高野山開創1200年、出かける前に読もう
著者は高野山に生まれ育ち、現在は高野山真言宗管長を務める。高野山を語るのに、これほど適した人はいないだろう。高野山は明治に到るまで女人禁制だったので、そこで家族が暮すことはなかった。高野山で生まれ育った人間はまだ何世代もいないのである。本書は高野山を山岳仏教の拠点としてだけではなく、その歴史、四季折々の行事と風情、文化財など多面的に語っている。まさにそこで物心がつく前から生活してきた実感のようなものがあるのだろう。 高野山を語るのに空海を抜きに語ることはできない。しかし、本書では空海や仏教の教えについてはあまり紙幅を費やしていない。高野山は比叡山と比較して述べられることが多いが、比叡山が聖域と俗界を厳しく結界しているのに対し、高野山は聖と俗が混在しているという。高野山は宗派を問わず、武将や文化人、公家だけでなく、多くの庶民からも霊場信仰を集め菩提所を設けられてきた。時代の変化に伴い、高野山も交通が整備され、世界遺産にも登録され、外国からの訪問者も多いと言う。 高野山は長い時間をかけて多く人の平安への祈りが凝縮されており、大自然が人の世の争いや営みを包み込んで癒しの場を形成しているのであろう。開創1200年の大法会にはぜひ訪れてみるつもりだ。
敵も味方も高野山に眠る
夏休みに高野山と比叡山を訪れたので、復習の意味で本書を手にした。著者は、高野山大学名誉教授で高野山真言宗管長の松長有慶さん。 高野山を訪れて意外だったのは、ごく普通の田舎町に見えたこと。「現在の高野山は人口およそ二千数百人。そのうち僧侶はほぼ一割、大多数は在家の人々によって構成されている」(13ページ)そうである。学校からコンビニまで何でもある。 もうひとつ、「比叡山は山頂に立てば、東は琵琶湖、西は京都の市街を遠望することができる」(15ページ)のだが、高野山は盆地になっており外界を見下ろすことができない。

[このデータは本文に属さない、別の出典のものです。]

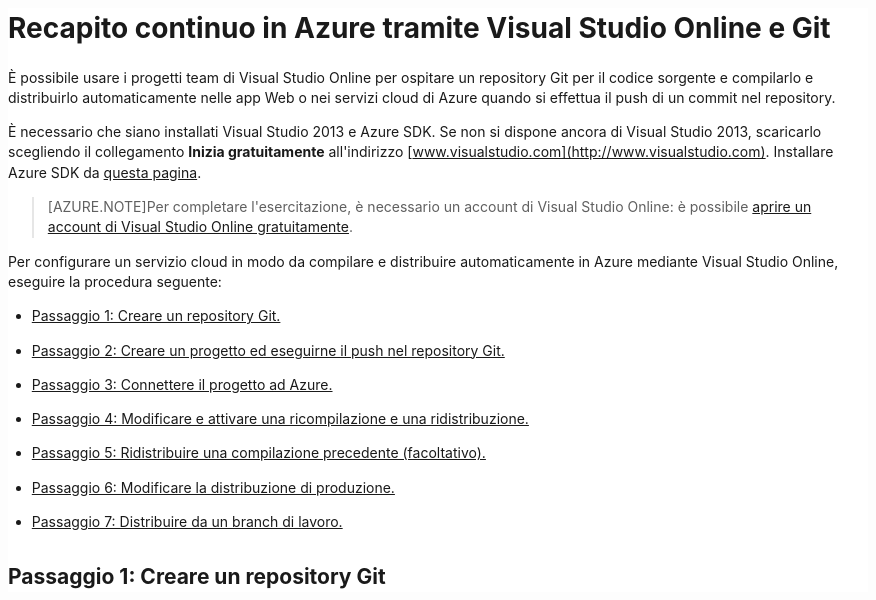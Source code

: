 <properties 
	pageTitle="Recapito continuo con Visual Studio Online in Azure" 
	description="Informazioni sulla configurazione dei progetti team di Visual Studio Online per poter compilare ed eseguire automaticamente la distribuzione nella funzione App Web in Azure App Service o nei servizi cloud." 
	services="cloud-services" 
	documentationCenter=".net" 
	authors="kempb" 
	manager="douge" 
	editor=""/>

<tags 
	ms.service="cloud-services" 
	ms.workload="tbd" 
	ms.tgt_pltfrm="na" 
	ms.devlang="dotnet" 
	ms.topic="article" 
	ms.date="05/07/2015" 
	ms.author="kempb"/>




# Recapito continuo in Azure tramite Visual Studio Online e Git

È possibile usare i progetti team di Visual Studio Online per ospitare un repository Git per il codice sorgente e compilarlo e distribuirlo automaticamente nelle app Web o nei servizi cloud di Azure quando si effettua il push di un commit nel repository.

È necessario che siano installati Visual Studio 2013 e Azure SDK. Se non si dispone ancora di Visual Studio 2013, scaricarlo scegliendo il collegamento **Inizia gratuitamente** all'indirizzo [www.visualstudio.com](http://www.visualstudio.com). Installare Azure SDK da [questa pagina](http://go.microsoft.com/fwlink/?LinkId=239540).


> [AZURE.NOTE]Per completare l'esercitazione, è necessario un account di Visual Studio Online: è possibile [aprire un account di Visual Studio Online gratuitamente](http://go.microsoft.com/fwlink/p/?LinkId=512979).

Per configurare un servizio cloud in modo da compilare e distribuire automaticamente in Azure mediante Visual Studio Online, eseguire la procedura seguente:

-   [Passaggio 1: Creare un repository Git.][]

-   [Passaggio 2: Creare un progetto ed eseguirne il push nel repository Git.][]

-   [Passaggio 3: Connettere il progetto ad Azure.][]

-   [Passaggio 4: Modificare e attivare una ricompilazione e una ridistribuzione.][]

-   [Passaggio 5: Ridistribuire una compilazione precedente (facoltativo).][]

-   [Passaggio 6: Modificare la distribuzione di produzione.][]

-	[Passaggio 7: Distribuire da un branch di lavoro.][]

## <a name="step1"></a>Passaggio 1: Creare un repository Git


[Passaggio 1: Creare un repository Git.]: #step1
[Passaggio 2: Creare un progetto ed eseguirne il push nel repository Git.]: #step2
[Passaggio 3: Connettere il progetto ad Azure.]: #step3
[Passaggio 4: Modificare e attivare una ricompilazione e una ridistribuzione.]: #step4
[Passaggio 5: Ridistribuire una compilazione precedente (facoltativo).]: #step5
[Passaggio 6: Modificare la distribuzione di produzione.]: #step6
[Passaggio 7: Distribuire da un branch di lavoro.]: #step7
[0]: ./media/cloud-services-continuous-delivery-use-vso/tfs0.PNG
[1]: ./media/cloud-services-continuous-delivery-use-vso-git/CreateTeamProjectInGit.PNG
[2]: ./media/cloud-services-continuous-delivery-use-vso/tfs2.png
[3]: ./media/cloud-services-continuous-delivery-use-vso-git/CloneThisRepository.PNG
[4]: ./media/cloud-services-continuous-delivery-use-vso-git/CreateNewSolutionInClonedRepo.PNG
[7]: ./media/cloud-services-continuous-delivery-use-vso-git/CommitMenuItem.PNG
[8]: ./media/cloud-services-continuous-delivery-use-vso-git/CommitAChange2.PNG
[9]: ./media/cloud-services-continuous-delivery-use-vso-git/CreateCloudService.PNG
[10]: ./media/cloud-services-continuous-delivery-use-vso-git/SetUpPublishingWithVSO.PNG
[11]: ./media/cloud-services-continuous-delivery-use-vso-git/AuthorizeConnection.PNG
[12]: ./media/cloud-services-continuous-delivery-use-vso-git/ConnectionRequest.PNG
[13]: ./media/cloud-services-continuous-delivery-use-vso-git/ChooseARepo3.PNG
[14]: ./media/cloud-services-continuous-delivery-use-vso/tfs14.png
[15]: ./media/cloud-services-continuous-delivery-use-vso/tfs15.png
[16]: ./media/cloud-services-continuous-delivery-use-vso/tfs16.png
[17]: ./media/cloud-services-continuous-delivery-use-vso-git/tfs17.png
[18]: ./media/cloud-services-continuous-delivery-use-vso-git/MakeACodeChange.PNG
[20]: ./media/cloud-services-continuous-delivery-use-vso-git/CommitAChange2.PNG
[21]: ./media/cloud-services-continuous-delivery-use-vso-git/TeamExplorerHome.png
[22]: ./media/cloud-services-continuous-delivery-use-vso-git/TeamExplorerBuilds.PNG
[23]: ./media/cloud-services-continuous-delivery-use-vso-git/BuildInQueue.png
[24]: ./media/cloud-services-continuous-delivery-use-vso/tfs24.png
[25]: ./media/cloud-services-continuous-delivery-use-vso-git/tfs25.png
[26]: ./media/cloud-services-continuous-delivery-use-vso-git/tfs26.png
[27]: ./media/cloud-services-continuous-delivery-use-vso-git/ProcessTab.PNG
[28]: ./media/cloud-services-continuous-delivery-use-vso-git/tfs28.png
[29]: ./media/cloud-services-continuous-delivery-use-vso-git/tfs29.png
[30]: ./media/cloud-services-continuous-delivery-use-vso-git/tfs30.png
[31]: ./media/cloud-services-continuous-delivery-use-vso-git/tfs31.png
[32]: ./media/cloud-services-continuous-delivery-use-vso-git/tfs32.png
[33]: ./media/cloud-services-continuous-delivery-use-vso-git/tfs33.png
[34]: ./media/cloud-services-continuous-delivery-use-vso-git/tfs34.png
[35]: ./media/cloud-services-continuous-delivery-use-vso-git/tfs35.png
[36]: ./media/cloud-services-continuous-delivery-use-vso/tfs36.PNG
[37]: ./media/cloud-services-continuous-delivery-use-vso-git/CreateANewAccount.PNG
[38]: ./media/cloud-services-continuous-delivery-use-vso-git/SyncChanges2.PNG
[39]: ./media/cloud-services-continuous-delivery-use-vso-git/PushCurrentBranch.PNG
[40]: ./media/cloud-services-continuous-delivery-use-vso-git/BranchesInTeamExplorer.PNG
[41]: ./media/cloud-services-continuous-delivery-use-vso-git/NewBranch.PNG
[42]: ./media/cloud-services-continuous-delivery-use-vso-git/CreateBranch.PNG
[43]: ./media/cloud-services-continuous-delivery-use-vso-git/CommitAChange2.PNG
[44]: ./media/cloud-services-continuous-delivery-use-vso-git/PublishBranch.PNG
[45]: ./media/cloud-services-continuous-delivery-use-vso-git/SyncChanges2.PNG
[47]: ./media/cloud-services-continuous-delivery-use-vso-git/SourceSettingsPage.PNG
[48]: ./media/cloud-services-continuous-delivery-use-vso-git/IncludeWorkingBranch.PNG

「このように異なった地形の中で生まれ、育った真言・天台両宗の歩んだ足跡は、対照的な歴史をそれぞれが刻んできた」(15ページ)ということである。 そして、高野山奥之院にある膨大な数の墓に驚かされたが、他宗派の創始者の墓まである。これは「異端者であっても、反逆者であっても、みんな知らぬうちに包み込み抱き取ってしまう真言密教の包摂の原理」(56ページ)によるものだという。 「真言密教では、人間と自然は対立関係にあるのではなく、ミクロコスモスとしての人間と、マクロコスモスとしての大自然とは、本質的に一体、不二の関係においてあると考える」(118ページ)という。これはキリスト教に似ているが、日本人は「物質にいのちを認める」。 空海は835年に62歳で死去するが、醍醐天皇の治世である921年10月、朝廷から弘法大師という贈り名が届けられた。「このころから、大師は高野の山に今もいまして、人々に救いの手を差し伸べられておられるという入定留身の信仰が、日本全国に広がっていく。」(123ページ) 仏教宗派の中で、開祖が生きて人々を見守っているという信仰をもつ人物は弘法大師に限られる。それは、大師が832年、「虚空尽き、衆生尽きなば、涅槃尽き、我が願いも尽きん」(125ページ)という壮大な願いをかけたことによるという。生きとし生けるものがいる限り、大師の救済活動は続くというのだ。 松長さんは「あとがき」で「社会性と非社会性を一人の人格の中で見事に融合させた大師の生涯は、複雑な問題を抱えた社会を生きる現代人に、今なお理想的な生活規範の一端を示しているとみてよい」(223ページ)と結んでいる。 バーチャルリアリティがいくら進歩したとしても、高野山に一度登ってみないと味わえない感覚である。